__What you should do__
Once you find the line with "Où je puis voir la documentation?" in the data that follows, repeat it and every line after it exactly, through the line with "- routers (demandes http)".

__Input__
Content starts

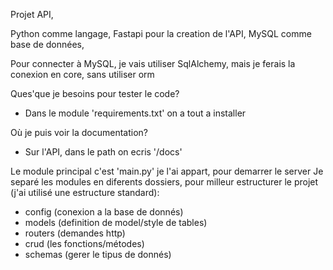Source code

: Projet API, 

Python comme langage,
Fastapi pour la creation de l'API,
MySQL comme base de données,

Pour connecter à MySQL, je vais utiliser SqlAlchemy,
mais je ferais la conexion en core, sans utiliser orm


Ques'que je besoins pour tester le code? 
- Dans le module 'requirements.txt' on a tout a installer

Où je puis voir la documentation?
- Sur l'API, dans le path on ecris '/docs'


Le module principal c'est 'main.py' je l'ai appart, pour demarrer le server
Je separé les modules en diferents dossiers, pour milleur estructurer le projet (j'ai utilisé une estructure standard):
- config (conexion a la base de donnés)
- models (definition de model/style de tables)
- routers (demandes http)
- crud (les fonctions/métodes) 
- schemas (gerer le tipus de donnés)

Content ends

__Task response__
Où je puis voir la documentation?
- Sur l'API, dans le path on ecris '/docs'


Le module principal c'est 'main.py' je l'ai appart, pour demarrer le server
Je separé les modules en diferents dossiers, pour milleur estructurer le projet (j'ai utilisé une estructure standard):
- config (conexion a la base de donnés)
- models (definition de model/style de tables)
- routers (demandes http)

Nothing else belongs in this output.